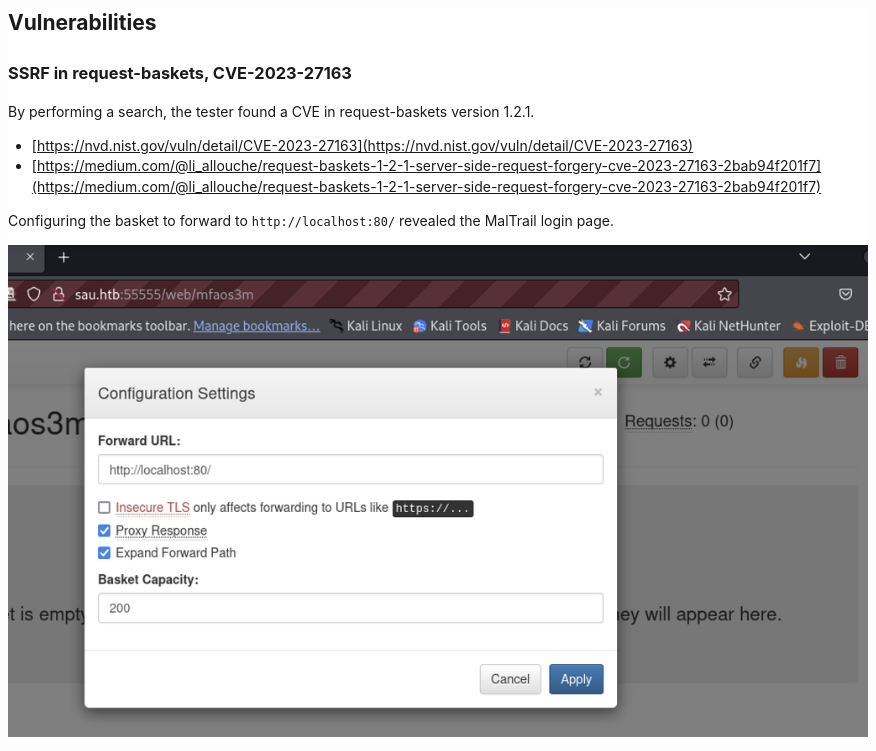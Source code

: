 ## Vulnerabilities

### SSRF in request-baskets, CVE-2023-27163

By performing a search, the tester found a CVE in request-baskets version 1.2.1.

- [https://nvd.nist.gov/vuln/detail/CVE-2023-27163](https://nvd.nist.gov/vuln/detail/CVE-2023-27163)
- [https://medium.com/@li_allouche/request-baskets-1-2-1-server-side-request-forgery-cve-2023-27163-2bab94f201f7](https://medium.com/@li_allouche/request-baskets-1-2-1-server-side-request-forgery-cve-2023-27163-2bab94f201f7)

Configuring the basket to forward to `http://localhost:80/` revealed the MalTrail login page.

![](/assets/attachments/Pasted%20image%2020240627161409.png)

• Task directions
Retype the entries word for word. Omit any images.

• Answer section
Source code

: ## Vulnerabilities

### SSRF in request-baskets, CVE-2023-27163

By performing a search, the tester found a CVE in request-baskets version 1.2.1.

- [https://nvd.nist.gov/vuln/detail/CVE-2023-27163](https://nvd.nist.gov/vuln/detail/CVE-2023-27163)
- [https://medium.com/@li_allouche/request-baskets-1-2-1-server-side-request-forgery-cve-2023-27163-2bab94f201f7](https://medium.com/@li_allouche/request-baskets-1-2-1-server-side-request-forgery-cve-2023-27163-2bab94f201f7)

Configuring the basket to forward to `http://localhost:80/` revealed the MalTrail login page.

![](/assets/attachments/Pasted%20image%2020240627161409.png)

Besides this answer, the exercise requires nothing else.